Fine cutting / laser cutting

While the trepanning optic GL.trepan ensures a uniform and stable beam cross-section, the fixed optics GL.optifix focuses the beam and compensates for errors in axis movement. This results in clean cuts, as seen in this copper-beryllium spring.

Fine cutting / laser cutting

For some time now, fine cutting applications have been realized using fiber lasers, among others. However, their cut surfaces do not meet the requirements of micro-cutting.

Trepanning optics GL.trepan

The "GL.trepan" optic is based on a cylindrical lens telescope that is rotated, thereby rotating the laser as well. This rotation allows for adjusting the entry angle to potentially create a slight undercut in the workpiece if needed.

Cutting speeds up to 200 mm/min

With GFH's laser processing center, both ferrous and non-ferrous metals, as well as non-metallic materials up to a thickness of 1 mm, can be cut. The cutting speed depends primarily on the desired contour and surface quality. For example, with a copper-beryllium workpiece measuring 0.12 mm thick and requiring high precision, speeds of several hundred mm/min can be achieved. For 0.2 mm thick stainless steel, the speed reaches 60 mm/min. The time required for laser micro-cutting significantly undercuts the duration of a comparable wire EDM process. Furthermore, the versatile adjustment options of the trepanning and focusing optics—such as kerf width, cutting angle, speed, focus lens, and cutting nozzle—allow for straightforward adaptation to specific applications, ensuring cost-effective production even for small batch sizes.
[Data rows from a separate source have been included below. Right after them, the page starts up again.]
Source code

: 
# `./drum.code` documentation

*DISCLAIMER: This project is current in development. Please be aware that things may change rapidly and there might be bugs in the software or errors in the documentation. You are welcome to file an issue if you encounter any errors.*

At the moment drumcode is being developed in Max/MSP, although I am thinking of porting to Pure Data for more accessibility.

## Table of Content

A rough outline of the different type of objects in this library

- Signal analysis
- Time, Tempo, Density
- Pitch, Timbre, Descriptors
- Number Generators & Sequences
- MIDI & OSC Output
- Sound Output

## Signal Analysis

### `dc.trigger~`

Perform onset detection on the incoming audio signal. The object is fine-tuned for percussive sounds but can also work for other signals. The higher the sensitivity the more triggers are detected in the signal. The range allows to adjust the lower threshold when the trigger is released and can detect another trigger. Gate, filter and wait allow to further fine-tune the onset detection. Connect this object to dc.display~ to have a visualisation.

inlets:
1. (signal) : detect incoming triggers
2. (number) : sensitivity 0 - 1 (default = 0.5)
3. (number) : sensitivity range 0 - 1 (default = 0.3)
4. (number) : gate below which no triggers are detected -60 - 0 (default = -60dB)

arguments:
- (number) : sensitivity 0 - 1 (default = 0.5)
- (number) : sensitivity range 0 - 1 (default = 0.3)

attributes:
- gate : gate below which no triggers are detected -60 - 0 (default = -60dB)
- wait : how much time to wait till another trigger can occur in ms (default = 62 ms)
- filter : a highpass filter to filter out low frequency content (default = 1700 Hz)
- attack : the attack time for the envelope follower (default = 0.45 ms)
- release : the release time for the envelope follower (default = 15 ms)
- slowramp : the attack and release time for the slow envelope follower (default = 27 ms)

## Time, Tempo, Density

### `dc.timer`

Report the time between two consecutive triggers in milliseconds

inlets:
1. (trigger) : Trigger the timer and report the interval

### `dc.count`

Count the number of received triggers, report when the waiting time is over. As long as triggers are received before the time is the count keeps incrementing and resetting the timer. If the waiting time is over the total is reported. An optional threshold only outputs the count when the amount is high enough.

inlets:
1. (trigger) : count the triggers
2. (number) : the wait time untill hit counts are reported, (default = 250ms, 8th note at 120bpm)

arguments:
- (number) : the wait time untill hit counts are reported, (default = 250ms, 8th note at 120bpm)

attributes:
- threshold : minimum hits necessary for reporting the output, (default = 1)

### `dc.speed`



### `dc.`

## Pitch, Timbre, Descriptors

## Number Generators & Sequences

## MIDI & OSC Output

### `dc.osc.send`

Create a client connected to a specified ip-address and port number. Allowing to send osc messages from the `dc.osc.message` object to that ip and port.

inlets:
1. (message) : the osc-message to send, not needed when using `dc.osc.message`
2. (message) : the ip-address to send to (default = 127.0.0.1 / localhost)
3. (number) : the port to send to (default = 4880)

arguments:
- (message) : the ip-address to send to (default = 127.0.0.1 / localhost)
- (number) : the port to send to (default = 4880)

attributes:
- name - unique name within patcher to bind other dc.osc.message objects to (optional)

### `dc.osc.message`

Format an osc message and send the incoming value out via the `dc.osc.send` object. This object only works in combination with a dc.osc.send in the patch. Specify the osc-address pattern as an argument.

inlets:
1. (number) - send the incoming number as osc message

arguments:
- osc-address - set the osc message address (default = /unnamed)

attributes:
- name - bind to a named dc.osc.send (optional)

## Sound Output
Fine cutting with the laser machine GL.evo

Precision work in tight spaces: The GL.evo creates burr-free surfaces without the need for post-processing and allows for right-angled cuts through its trepanning optic, as seen in this tooth flank.

Fine cutting of ceramics

Even with non-conductive materials like ceramics, where conventional wire EDM is not applicable, sharp edges can be achieved using the ultrashort pulse laser system.